▶ [Provided data]:
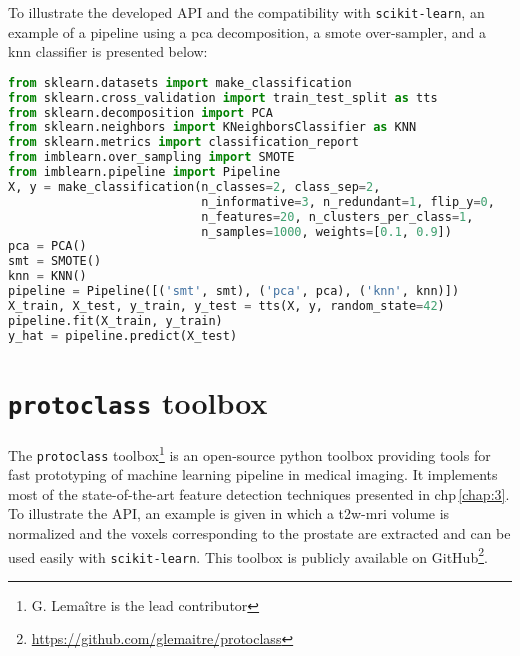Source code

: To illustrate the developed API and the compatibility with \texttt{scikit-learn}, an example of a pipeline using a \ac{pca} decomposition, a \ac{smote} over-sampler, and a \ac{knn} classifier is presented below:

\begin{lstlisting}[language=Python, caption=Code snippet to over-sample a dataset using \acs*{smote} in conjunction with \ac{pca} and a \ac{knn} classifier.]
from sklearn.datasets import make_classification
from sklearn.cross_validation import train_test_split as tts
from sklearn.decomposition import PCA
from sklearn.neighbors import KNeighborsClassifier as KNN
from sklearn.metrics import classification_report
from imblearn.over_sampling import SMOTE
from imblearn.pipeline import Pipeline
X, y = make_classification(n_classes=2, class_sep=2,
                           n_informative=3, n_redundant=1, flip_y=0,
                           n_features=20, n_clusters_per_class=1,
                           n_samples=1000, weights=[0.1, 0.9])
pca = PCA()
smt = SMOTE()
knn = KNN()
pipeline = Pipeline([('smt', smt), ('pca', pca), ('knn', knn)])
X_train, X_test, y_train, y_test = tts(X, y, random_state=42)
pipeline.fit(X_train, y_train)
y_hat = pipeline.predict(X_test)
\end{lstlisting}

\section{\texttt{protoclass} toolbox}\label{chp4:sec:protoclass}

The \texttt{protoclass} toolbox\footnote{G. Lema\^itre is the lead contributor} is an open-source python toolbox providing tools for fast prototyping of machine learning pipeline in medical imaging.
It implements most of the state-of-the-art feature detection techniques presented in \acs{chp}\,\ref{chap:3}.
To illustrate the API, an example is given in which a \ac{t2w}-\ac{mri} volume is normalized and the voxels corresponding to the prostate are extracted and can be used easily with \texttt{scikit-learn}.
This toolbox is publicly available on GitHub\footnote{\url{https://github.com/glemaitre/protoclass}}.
---
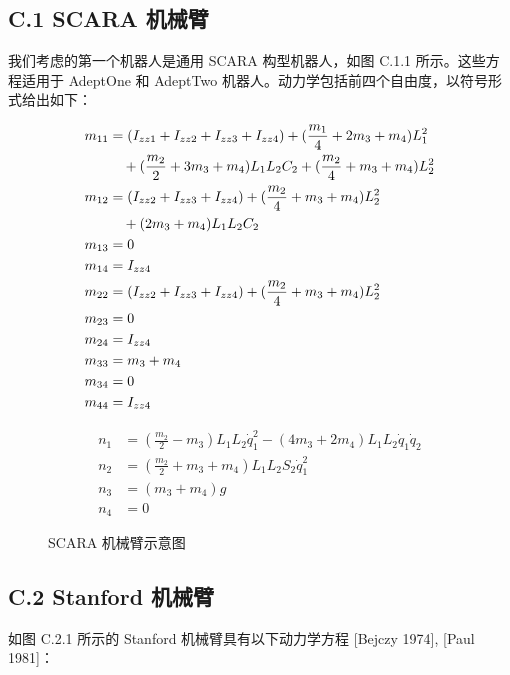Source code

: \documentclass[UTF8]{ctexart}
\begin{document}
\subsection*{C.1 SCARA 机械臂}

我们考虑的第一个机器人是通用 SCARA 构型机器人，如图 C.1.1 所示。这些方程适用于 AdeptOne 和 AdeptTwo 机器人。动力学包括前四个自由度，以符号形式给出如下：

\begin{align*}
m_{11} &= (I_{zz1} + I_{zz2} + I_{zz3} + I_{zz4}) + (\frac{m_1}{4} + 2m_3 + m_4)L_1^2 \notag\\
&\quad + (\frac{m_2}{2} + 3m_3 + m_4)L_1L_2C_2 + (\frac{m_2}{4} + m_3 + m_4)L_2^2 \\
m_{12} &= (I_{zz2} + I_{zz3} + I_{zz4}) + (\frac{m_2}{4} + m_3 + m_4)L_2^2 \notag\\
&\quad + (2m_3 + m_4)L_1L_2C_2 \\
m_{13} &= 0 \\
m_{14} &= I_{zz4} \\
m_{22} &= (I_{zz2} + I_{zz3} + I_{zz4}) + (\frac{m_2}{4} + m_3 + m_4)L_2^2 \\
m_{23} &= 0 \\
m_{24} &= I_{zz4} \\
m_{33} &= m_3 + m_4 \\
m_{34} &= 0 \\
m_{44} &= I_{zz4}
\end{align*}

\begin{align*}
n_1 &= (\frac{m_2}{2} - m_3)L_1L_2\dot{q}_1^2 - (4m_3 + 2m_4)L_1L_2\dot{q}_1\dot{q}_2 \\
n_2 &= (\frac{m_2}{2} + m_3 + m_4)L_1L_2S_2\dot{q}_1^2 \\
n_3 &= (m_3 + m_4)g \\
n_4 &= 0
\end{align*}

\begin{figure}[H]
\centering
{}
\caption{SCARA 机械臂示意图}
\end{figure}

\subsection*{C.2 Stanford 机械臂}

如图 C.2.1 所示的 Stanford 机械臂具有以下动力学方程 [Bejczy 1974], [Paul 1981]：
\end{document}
---
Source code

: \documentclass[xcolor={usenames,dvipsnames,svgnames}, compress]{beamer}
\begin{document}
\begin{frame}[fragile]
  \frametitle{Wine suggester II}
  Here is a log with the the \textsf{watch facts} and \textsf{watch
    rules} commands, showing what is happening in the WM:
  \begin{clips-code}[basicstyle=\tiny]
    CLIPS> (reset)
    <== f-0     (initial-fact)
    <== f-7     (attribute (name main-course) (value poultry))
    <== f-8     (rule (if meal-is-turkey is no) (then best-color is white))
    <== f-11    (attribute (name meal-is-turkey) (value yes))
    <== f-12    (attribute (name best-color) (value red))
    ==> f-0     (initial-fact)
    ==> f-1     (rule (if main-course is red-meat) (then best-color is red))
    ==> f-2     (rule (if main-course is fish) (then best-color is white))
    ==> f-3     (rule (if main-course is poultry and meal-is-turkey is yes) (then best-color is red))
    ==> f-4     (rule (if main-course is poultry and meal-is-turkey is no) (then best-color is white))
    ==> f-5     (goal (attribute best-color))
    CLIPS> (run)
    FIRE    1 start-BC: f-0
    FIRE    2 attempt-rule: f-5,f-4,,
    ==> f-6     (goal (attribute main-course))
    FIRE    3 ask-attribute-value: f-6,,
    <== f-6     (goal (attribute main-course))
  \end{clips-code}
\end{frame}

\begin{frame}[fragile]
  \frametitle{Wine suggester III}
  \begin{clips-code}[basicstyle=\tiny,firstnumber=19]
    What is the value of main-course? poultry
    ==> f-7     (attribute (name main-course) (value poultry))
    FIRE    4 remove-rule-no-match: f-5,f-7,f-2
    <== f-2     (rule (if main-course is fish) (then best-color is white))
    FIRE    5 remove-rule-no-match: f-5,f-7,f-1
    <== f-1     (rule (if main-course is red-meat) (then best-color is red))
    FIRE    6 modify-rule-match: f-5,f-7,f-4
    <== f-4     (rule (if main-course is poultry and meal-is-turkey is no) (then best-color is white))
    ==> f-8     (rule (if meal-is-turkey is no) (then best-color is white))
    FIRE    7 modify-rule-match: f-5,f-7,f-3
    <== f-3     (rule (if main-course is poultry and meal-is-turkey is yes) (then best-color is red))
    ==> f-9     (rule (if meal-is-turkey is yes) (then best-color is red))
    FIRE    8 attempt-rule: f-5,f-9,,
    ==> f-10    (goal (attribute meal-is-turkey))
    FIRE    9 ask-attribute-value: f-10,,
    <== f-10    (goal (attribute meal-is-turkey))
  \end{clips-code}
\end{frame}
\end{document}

▶ [Activity]:
Go line by line through the listing and count every line that includes the word "imblearn". Only the total is needed.

▶ [Response]:
2